- Problem description -
Transcribe the listing verbatim, please, with images dropped.

+++++

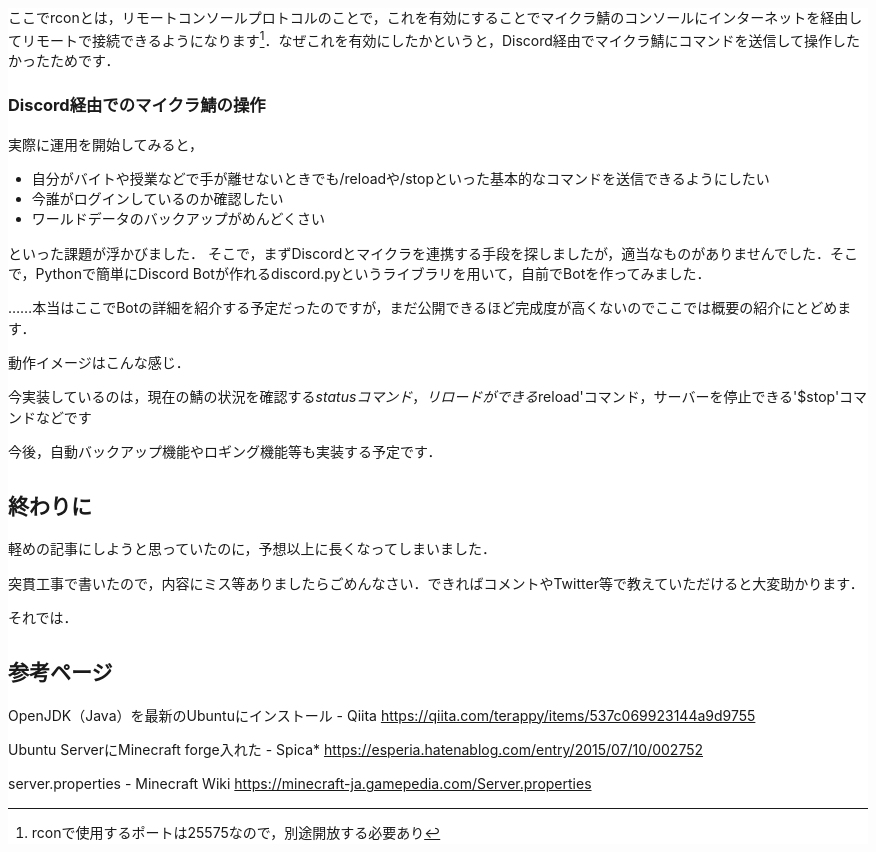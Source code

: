 ここでrconとは，リモートコンソールプロトコルのことで，これを有効にすることでマイクラ鯖のコンソールにインターネットを経由してリモートで接続できるようになります[^6]．なぜこれを有効にしたかというと，Discord経由でマイクラ鯖にコマンドを送信して操作したかったためです．
[^6]:rconで使用するポートは25575なので，別途開放する必要あり

### Discord経由でのマイクラ鯖の操作
実際に運用を開始してみると，

* 自分がバイトや授業などで手が離せないときでも/reloadや/stopといった基本的なコマンドを送信できるようにしたい
* 今誰がログインしているのか確認したい
* ワールドデータのバックアップがめんどくさい

といった課題が浮かびました．
そこで，まずDiscordとマイクラを連携する手段を探しましたが，適当なものがありませんでした．そこで，Pythonで簡単にDiscord Botが作れるdiscord.pyというライブラリを用いて，自前でBotを作ってみました．

……本当はここでBotの詳細を紹介する予定だったのですが，まだ公開できるほど完成度が高くないのでここでは概要の紹介にとどめます．

動作イメージはこんな感じ．


今実装しているのは，現在の鯖の状況を確認する$statusコマンド，リロードができる$reload'コマンド，サーバーを停止できる'$stop'コマンドなどです

今後，自動バックアップ機能やロギング機能等も実装する予定です．

## 終わりに
軽めの記事にしようと思っていたのに，予想以上に長くなってしまいました．

突貫工事で書いたので，内容にミス等ありましたらごめんなさい．できればコメントやTwitter等で教えていただけると大変助かります．

それでは．

## 参考ページ
OpenJDK（Java）を最新のUbuntuにインストール - Qiita 
https://qiita.com/terappy/items/537c069923144a9d9755

Ubuntu ServerにMinecraft forge入れた - Spica* 
https://esperia.hatenablog.com/entry/2015/07/10/002752

server.properties - Minecraft Wiki 
https://minecraft-ja.gamepedia.com/Server.properties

+++++

- Solution -
Source code

: ここでrconとは，リモートコンソールプロトコルのことで，これを有効にすることでマイクラ鯖のコンソールにインターネットを経由してリモートで接続できるようになります[^6]．なぜこれを有効にしたかというと，Discord経由でマイクラ鯖にコマンドを送信して操作したかったためです．
[^6]:rconで使用するポートは25575なので，別途開放する必要あり

### Discord経由でのマイクラ鯖の操作
実際に運用を開始してみると，

* 自分がバイトや授業などで手が離せないときでも/reloadや/stopといった基本的なコマンドを送信できるようにしたい
* 今誰がログインしているのか確認したい
* ワールドデータのバックアップがめんどくさい

といった課題が浮かびました．
そこで，まずDiscordとマイクラを連携する手段を探しましたが，適当なものがありませんでした．そこで，Pythonで簡単にDiscord Botが作れるdiscord.pyというライブラリを用いて，自前でBotを作ってみました．

……本当はここでBotの詳細を紹介する予定だったのですが，まだ公開できるほど完成度が高くないのでここでは概要の紹介にとどめます．

動作イメージはこんな感じ．


今実装しているのは，現在の鯖の状況を確認する$statusコマンド，リロードができる$reload'コマンド，サーバーを停止できる'$stop'コマンドなどです

今後，自動バックアップ機能やロギング機能等も実装する予定です．

## 終わりに
軽めの記事にしようと思っていたのに，予想以上に長くなってしまいました．

突貫工事で書いたので，内容にミス等ありましたらごめんなさい．できればコメントやTwitter等で教えていただけると大変助かります．

それでは．

## 参考ページ
OpenJDK（Java）を最新のUbuntuにインストール - Qiita 
https://qiita.com/terappy/items/537c069923144a9d9755

Ubuntu ServerにMinecraft forge入れた - Spica* 
https://esperia.hatenablog.com/entry/2015/07/10/002752

server.properties - Minecraft Wiki 
https://minecraft-ja.gamepedia.com/Server.properties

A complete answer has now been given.